Application of time-resolved electron paramagnetic resonance spectroscopy in the mechanistic study of thermally activated delayed fluorescence (TADF) materials

Abstract

Triplet exciton harvesting is crucial in organic light emitting diodes (OLEDs) because the triplet states produced by electron and hole recombination account for up to 75% of the total excitons, whereas the singlet states account for 25%. However, the triplet state of organic molecules is usually either non-emissive at room temperature or gives very long phosphorescence lifetimes, both of which are detrimental to OLEDs. Thermally activated delayed fluorescence (TADF) emitters are one answer to this challenge.

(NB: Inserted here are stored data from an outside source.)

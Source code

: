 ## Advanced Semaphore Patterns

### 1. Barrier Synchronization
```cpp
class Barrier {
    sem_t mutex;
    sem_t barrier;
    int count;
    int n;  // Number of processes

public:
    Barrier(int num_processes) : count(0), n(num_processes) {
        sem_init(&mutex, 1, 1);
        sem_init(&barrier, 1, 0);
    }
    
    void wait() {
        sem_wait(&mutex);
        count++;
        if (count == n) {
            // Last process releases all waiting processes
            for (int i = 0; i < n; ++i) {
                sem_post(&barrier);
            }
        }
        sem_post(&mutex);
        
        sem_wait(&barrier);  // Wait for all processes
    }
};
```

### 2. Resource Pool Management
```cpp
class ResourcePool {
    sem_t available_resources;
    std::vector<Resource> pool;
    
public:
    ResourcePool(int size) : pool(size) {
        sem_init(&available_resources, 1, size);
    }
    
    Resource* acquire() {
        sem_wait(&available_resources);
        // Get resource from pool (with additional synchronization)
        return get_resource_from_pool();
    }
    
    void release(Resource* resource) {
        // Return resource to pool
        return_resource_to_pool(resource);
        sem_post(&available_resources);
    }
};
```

Typical TADF emitters are based on an electron donor–acceptor structure motif, and the low-lying states include the charge transfer singlet (¹CT) state and triplet (³CT) state, and a closely-lying localized triplet (³LE) state. Although many efficient TADF emitters have been developed for OLEDs, the underpinning photophysical processes of TADF, for instance, the charge separation, the forward intersystem crossing (ISC) and the reverse ISC (rISC), and the coupling of the excited states of these emitters, are far from clear. Herein, we introduce recent developments in the study of the photophysical processes of TADF emitters using the time-resolved electron paramagnetic resonance (TREPR) spectroscopy method. This spectral tool supplies unique information on the dynamics of the transient paramagnetic species involved in the TADF processes, for instance, the ³CT and the ³LE states, as well as the ISC mechanisms. Physical insights have been obtained with TREPR spectra on the TADF mechanism, such as simultaneous observation of the ³CT and ³LE states, vibrational and spin-vibronic coupling mediated ISC, and the electronic configuration and spatial delocalization of the ³CT and ³LE states’ wave functions. Factors beneficial to TADF obtained via theoretical computations are also briefly introduced.